Many people who contribute to research outputs are acknowledged in papers, rather than appearing as authors. How can those acknowledgements be harvested and included in research impact?
This is not really common in mathematics, I think, and I see a problem with it, as there cannot be a simple way to automatically gather this information from a publication database. But why not contact your favorite journal publisher and ask if this can be done in some automated fashion?
Unfortunately I am not aware of any tool that would make it possible to do such a search in a systematic fashion, so basically one should just search for the surname of the person in question the databases like Google Scholar (or perhaps in some cases also PubMed, Scopus or other databases) that index full texts of the papers rather than just the abstracts and the reference lists, and then check the full texts to see whether the person in question is indeed acknowledged there.
1. You can search on google scholar or even google or any search engine.

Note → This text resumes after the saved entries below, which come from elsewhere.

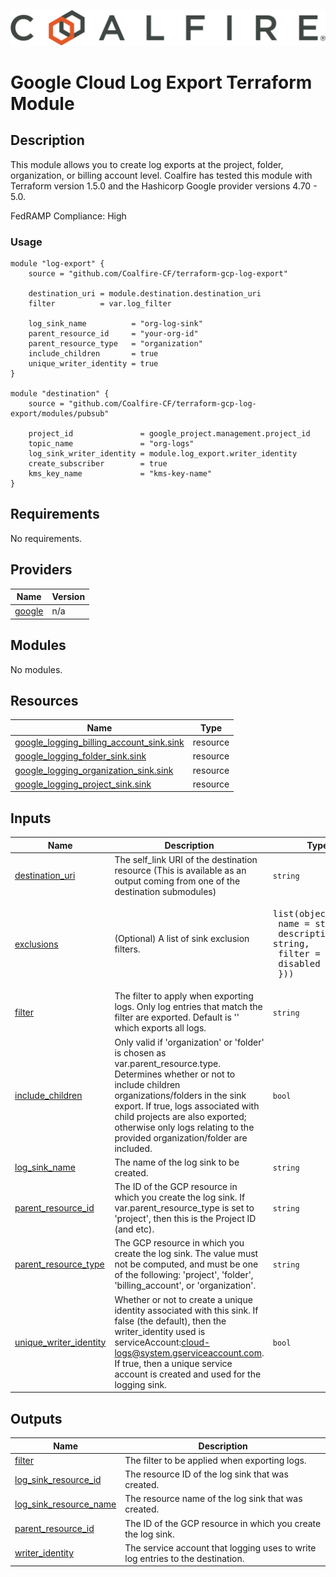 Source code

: ![Coalfire](coalfire_logo.png)

# Google Cloud Log Export Terraform Module

## Description
This module allows you to create log exports at the project, folder, organization, or billing account level. Coalfire has tested this module with Terraform version 1.5.0 and the Hashicorp Google provider versions 4.70 - 5.0.

FedRAMP Compliance: High

### Usage
```
module "log-export" {
    source = "github.com/Coalfire-CF/terraform-gcp-log-export"

    destination_uri = module.destination.destination_uri
    filter          = var.log_filter

    log_sink_name          = "org-log-sink"
    parent_resource_id     = "your-org-id"
    parent_resource_type   = "organization"
    include_children       = true
    unique_writer_identity = true
}

module "destination" {
    source = "github.com/Coalfire-CF/terraform-gcp-log-export/modules/pubsub"

    project_id               = google_project.management.project_id
    topic_name               = "org-logs"
    log_sink_writer_identity = module.log_export.writer_identity
    create_subscriber        = true
    kms_key_name             = "kms-key-name"
}
```
<!-- BEGIN_TF_DOCS -->
## Requirements

No requirements.

## Providers

| Name | Version |
|------|---------|
| <a name="provider_google"></a> [google](#provider\_google) | n/a |

## Modules

No modules.

## Resources

| Name | Type |
|------|------|
| [google_logging_billing_account_sink.sink](https://registry.terraform.io/providers/hashicorp/google/latest/docs/resources/logging_billing_account_sink) | resource |
| [google_logging_folder_sink.sink](https://registry.terraform.io/providers/hashicorp/google/latest/docs/resources/logging_folder_sink) | resource |
| [google_logging_organization_sink.sink](https://registry.terraform.io/providers/hashicorp/google/latest/docs/resources/logging_organization_sink) | resource |
| [google_logging_project_sink.sink](https://registry.terraform.io/providers/hashicorp/google/latest/docs/resources/logging_project_sink) | resource |

## Inputs

| Name | Description | Type | Default | Required |
|------|-------------|------|---------|:--------:|
| <a name="input_destination_uri"></a> [destination\_uri](#input\_destination\_uri) | The self\_link URI of the destination resource (This is available as an output coming from one of the destination submodules) | `string` | n/a | yes |
| <a name="input_exclusions"></a> [exclusions](#input\_exclusions) | (Optional) A list of sink exclusion filters. | <pre>list(object({<br/>    name        = string,<br/>    description = string,<br/>    filter      = string,<br/>    disabled    = bool<br/>  }))</pre> | `[]` | no |
| <a name="input_filter"></a> [filter](#input\_filter) | The filter to apply when exporting logs. Only log entries that match the filter are exported. Default is '' which exports all logs. | `string` | `""` | no |
| <a name="input_include_children"></a> [include\_children](#input\_include\_children) | Only valid if 'organization' or 'folder' is chosen as var.parent\_resource.type. Determines whether or not to include children organizations/folders in the sink export. If true, logs associated with child projects are also exported; otherwise only logs relating to the provided organization/folder are included. | `bool` | `false` | no |
| <a name="input_log_sink_name"></a> [log\_sink\_name](#input\_log\_sink\_name) | The name of the log sink to be created. | `string` | n/a | yes |
| <a name="input_parent_resource_id"></a> [parent\_resource\_id](#input\_parent\_resource\_id) | The ID of the GCP resource in which you create the log sink. If var.parent\_resource\_type is set to 'project', then this is the Project ID (and etc). | `string` | n/a | yes |
| <a name="input_parent_resource_type"></a> [parent\_resource\_type](#input\_parent\_resource\_type) | The GCP resource in which you create the log sink. The value must not be computed, and must be one of the following: 'project', 'folder', 'billing\_account', or 'organization'. | `string` | `"project"` | no |
| <a name="input_unique_writer_identity"></a> [unique\_writer\_identity](#input\_unique\_writer\_identity) | Whether or not to create a unique identity associated with this sink. If false (the default), then the writer\_identity used is serviceAccount:cloud-logs@system.gserviceaccount.com. If true, then a unique service account is created and used for the logging sink. | `bool` | `false` | no |

## Outputs

| Name | Description |
|------|-------------|
| <a name="output_filter"></a> [filter](#output\_filter) | The filter to be applied when exporting logs. |
| <a name="output_log_sink_resource_id"></a> [log\_sink\_resource\_id](#output\_log\_sink\_resource\_id) | The resource ID of the log sink that was created. |
| <a name="output_log_sink_resource_name"></a> [log\_sink\_resource\_name](#output\_log\_sink\_resource\_name) | The resource name of the log sink that was created. |
| <a name="output_parent_resource_id"></a> [parent\_resource\_id](#output\_parent\_resource\_id) | The ID of the GCP resource in which you create the log sink. |
| <a name="output_writer_identity"></a> [writer\_identity](#output\_writer\_identity) | The service account that logging uses to write log entries to the destination. |
<!-- END_TF_DOCS -->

2. You know which studies you contributed, you can search by searching the title if you know or by name if any author in the study and then look for acknowledgement in it.
As far as I acknowledgement do not help much in establishing research impact but it can be used as evidence of being familiar with specific methodology or intervention etc.
I would assume that a person acknowledged in a paper is aware of that acknowledgement; because of hu's contribution to that paper. I think it is rare to be acknowledged without being in any contact with the authors during the writing of the manuscript.
There were attempts to gather the data with CiteSeer in the early 2000s by Giles and Councill (2004). They developed an algorithm to extract all of the acknowledgement data from the papers.
There is mention of something called AckSeer, but I have not been able to actually track it down, so it is probably still under development. At present all I can seem to find are some conference proceedings about its creation. (Khabsa, Treeratpituk &Giles, 2012)
Since then, funding acknowledgements are now indexed by certain databases, such as Web of Science. There are several limitations to this indexing however, as it only goes back to 2009, and only entries that mention some kind of funder are harvested by their algorithm (Costas & van Leeuwen, 2012).
Robin, thanks for this info. The last point takes us in a slightly different direction (acknowledging funders rather than personal contributors to research), but given findings like the recent ones by Michael R Kolber, Ben Vandermeer, G Michael Allan, "Funding May Influence Trial Results Examining Probiotics and Clostridium difficile Diarrhea Rates", being able to search acknowledgements becomes even more important
Article Funding May Influence Trial Results Examining Probiotics and...
Something more on acknowledgements in research papers and how to track them. I was surprised when I have seen it in WIKI: "An acknowledgement index is a method for indexing and analyzing acknowledgements in the scientific literature and, thus, quantifies the impact of acknowledgement"!
Who gets acknowledged: Measuring scientific contributions through automatic acknowledgement indexing - fine article attached!
The next paper is last year paper Finding Science and Engineering Specific Data Set Usage or Funding Acknowledgements!
Very interesting comments here and useful references. I think all contributors should be credited for their work - like is practice in the film industry. I pointed have presented this idea previously
and I think it's just a matter of time before one of the social networks get the right implementation of it. The reasons for the lack of a decent record of contributions is multiple, one being the problems of making unique identifications of contributors. However, the new ORCID system will likely sort this out. Another reason might be that the social structure of science in some places is against it, since not all contributes so much as their publication record may indicate...
Article It is time for full disclosure of author contributions
I've just been looking into this for our Core Facility , (4 yrs after the initial posting) as we are looking at integrating a Facility management software with with a publications search engine. I've been using GoogleScholar for the last 3 years and find it about 98% accurat: it pulls up everything just by putting in the search term "your core facility name", and you can then get regularl alerts emailed to you when new articles appear, including online pre-publications with axccurate DOI's.
Where this method "errs" sometimes, is that acknowledgements occasionally end up in a pdf/supplementary article (generally Google finds these, but not always) and of course, somethmes authors don't ackowedge the Facility or staff.
PubMed purports to search acknowledgements, but its way more complicated, and seems (in my brief investigation) only to be a secondary filter applied via the Supplementary Concepts field:
Acknowledgements [ACK]
Includes all words in the acknowledgement section of an article (e.g., “National Institutes of Health[ack]”).
Anyhow, when Google Scholar does this so brilliantly, why would you bother with anything else..... ;-)
I think Google Scholar only does so if it has access to the full pdf somewhere. As i find papers that are behind a paywall to only sometimes show if someone is mentioned in the ACK.
This is why a separate metric, like the one from Publons, would be best here. We could have an identifier that is added to our name, similar to the ORCID number.